I’m usually not a reluctant reader.
Even when I was in school, and we had to read certain books, I rarely minded – and usually wound up enjoying them. But I wasn’t (and still am not) much given to reading fantasy. So when, after I read The Hobbit in ninth grade (and liked it), my dad started bugging me to read The Lord of the Rings, I brushed him off. For years.
I did pick up his copy of The Fellowship of the Ring once or twice, but I got bogged down in the long prologue and first chapter. However, after the first (brilliant) movie came out, in 2001, I fell deeply and instantly in love with the story, the characters, the languages – everything about Middle-earth. I blazed through the first book in a week, went to see the movie again, then read the other two books long before the second movie hit screens. I’ve now read the trilogy four times – each time picking up my dad’s soft, worn set of 1965 paperbacks, with maps in the front and yellow-edged pages and original cover art by Tolkien in muted shades of blue, green, gold, brown and grey.

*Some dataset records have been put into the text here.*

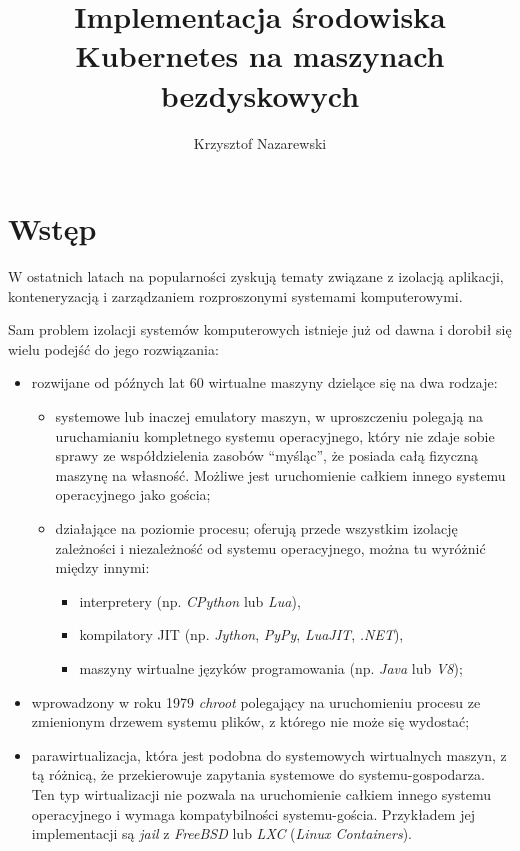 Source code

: \documentclass[a4paper,12pt,twoside,openany]{report}
\title{Implementacja środowiska Kubernetes na maszynach bezdyskowych}
\author{Krzysztof Nazarewski}
\providecommand{\tightlist}{%
  \setlength{\itemsep}{0pt}\setlength{\parskip}{0pt}}
\begin{document}
\maketitle
\hypertarget{wstux119p}{%
\chapter{Wstęp}\label{wstux119p}}

W ostatnich latach na popularności zyskują tematy związane z izolacją
aplikacji, konteneryzacją i zarządzaniem rozproszonymi systemami
komputerowymi.

Sam problem izolacji systemów komputerowych istnieje już od dawna i
dorobił się wielu podejść do jego rozwiązania:

\begin{itemize}
\item
  rozwijane od późnych lat 60 wirtualne maszyny dzielące się na dwa
  rodzaje:

  \begin{itemize}
  \item
    systemowe lub inaczej emulatory maszyn, w uproszczeniu polegają na
    uruchamianiu kompletnego systemu operacyjnego, który nie zdaje sobie
    sprawy ze współdzielenia zasobów ``myśląc'', że posiada całą
    fizyczną maszynę na własność. Możliwe jest uruchomienie całkiem
    innego systemu operacyjnego jako gościa;
  \item
    działające na poziomie procesu; oferują przede wszystkim izolację
    zależności i niezależność od systemu operacyjnego, można tu wyróżnić
    między innymi:

    \begin{itemize}
    \tightlist
    \item
      interpretery (np. \emph{CPython} lub \emph{Lua}),
    \item
      kompilatory JIT (np. \emph{Jython}, \emph{PyPy}, \emph{LuaJIT},
      \emph{.NET}),
    \item
      maszyny wirtualne języków programowania (np. \emph{Java} lub
      \emph{V8});
    \end{itemize}
  \end{itemize}
\item
  wprowadzony w roku 1979 \emph{chroot} polegający na uruchomieniu
  procesu ze zmienionym drzewem systemu plików, z którego nie może się
  wydostać;
\item
  parawirtualizacja, która jest podobna do systemowych wirtualnych
  maszyn, z tą różnicą, że przekierowuje zapytania systemowe do
  systemu-gospodarza. Ten typ wirtualizacji nie pozwala na uruchomienie
  całkiem innego systemu operacyjnego i wymaga kompatybilności
  systemu-gościa. Przykładem jej implementacji są \emph{jail} z
  \emph{FreeBSD} lub \emph{LXC} (\emph{Linux Containers}).
\end{itemize}
\end{document}
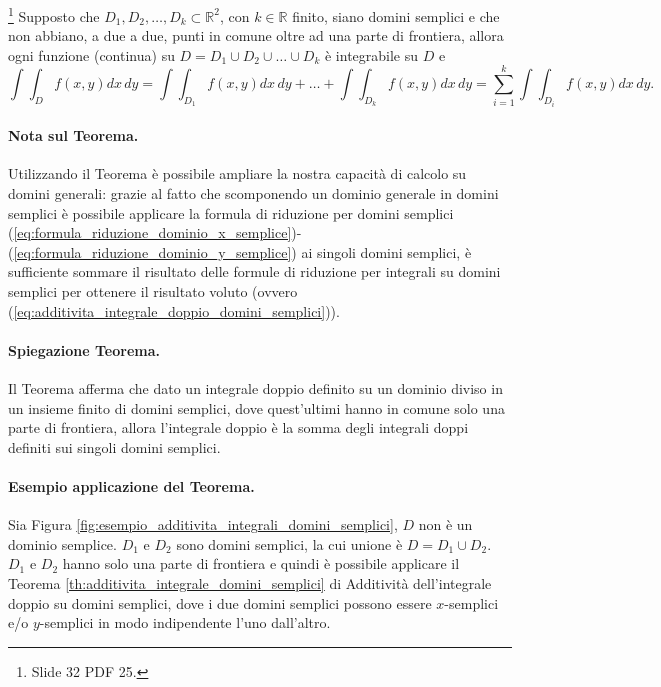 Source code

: \begin{theorem}\label{th:additivita_integrale_domini_semplici}\footnote{Slide 32 PDF 25.}
	Supposto che $D_1,D_2,\hdots, D_k\subset\mathbb{R}^2$, con $k\in\mathbb{R}$ finito, siano domini semplici e che non abbiano, a due a due, punti in comune oltre ad una parte di frontiera, allora ogni funzione (continua) su $D=D_1\cup D_2\cup \hdots\cup D_k$ è integrabile su $D$ e
	\begin{equation}\label{eq:additivita_integrale_doppio_domini_semplici}
		\int\int_D f(x,y) dx\, dy = \int\int_{D_1} f(x,y) dx\, dy +\hdots + \int\int_{D_k} f(x,y) dx\, dy = \sum_{i=1}^{k} \int\int_{D_i} f(x,y) dx\, dy.
	\end{equation}
\end{theorem}

\paragraph{Nota sul Teorema.} Utilizzando il Teorema è possibile ampliare la nostra capacità di calcolo su domini generali: grazie al fatto che scomponendo un dominio generale in domini semplici è possibile applicare la formula di riduzione per domini semplici (\ref{eq:formula_riduzione_dominio_x_semplice})-(\ref{eq:formula_riduzione_dominio_y_semplice}) ai singoli domini semplici, è sufficiente sommare il risultato delle formule di riduzione per integrali su domini semplici per ottenere il risultato voluto (ovvero (\ref{eq:additivita_integrale_doppio_domini_semplici})).

\paragraph{Spiegazione Teorema.} Il Teorema afferma che dato un integrale doppio definito su un dominio diviso in un insieme finito di domini semplici, dove quest'ultimi hanno in comune solo una parte di frontiera, allora l'integrale doppio è la somma degli integrali doppi definiti sui singoli domini semplici.

\paragraph{Esempio applicazione del Teorema.} Sia Figura \ref{fig:esempio_additivita_integrali_domini_semplici}, $D$ non è un dominio semplice. $D_1$ e $D_2$ sono domini semplici, la cui unione è $D=D_1\cup D_2$. $D_1$ e $D_2$ hanno solo una parte di frontiera e quindi è possibile applicare il Teorema \ref{th:additivita_integrale_domini_semplici} di Additività dell'integrale doppio su domini semplici, dove i due domini semplici possono essere $x$-semplici e/o $y$-semplici in modo indipendente l'uno dall'altro.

I hope to inherit those books from my dad someday – he loves Tolkien more deeply than anyone I know, and those books are a treasure of his – but I also hope that day is a long way off. And in the meantime, I’ll want to read them again and again. So I thought about buying them in nice, new editions – or even a three-in-one volume – but somehow that didn’t quite feel right.
There are dozens of editions of Lord of the Rings, of course – one-volume, three-volume, hardback, paperback, annotated, movie tie-in, whatever. But I wanted these editions. The ones my dad used to read aloud from, trying to convince me I’d love the books (his favorite scene is the showdown between Gandalf and the Balrog in The Fellowship of the Ring, where Gandalf shouts, “You shall not pass!”). The ones with hand-drawn maps, so I can flip back and forth and follow Frodo and his companions on their journeys through Fangorn Forest and down the River Anduin and across the Emyn Muil. The ones I took to England with me and read on various bus and train trips, thinking as I did so, “This is the Shire. This is the country Tolkien wrote about.”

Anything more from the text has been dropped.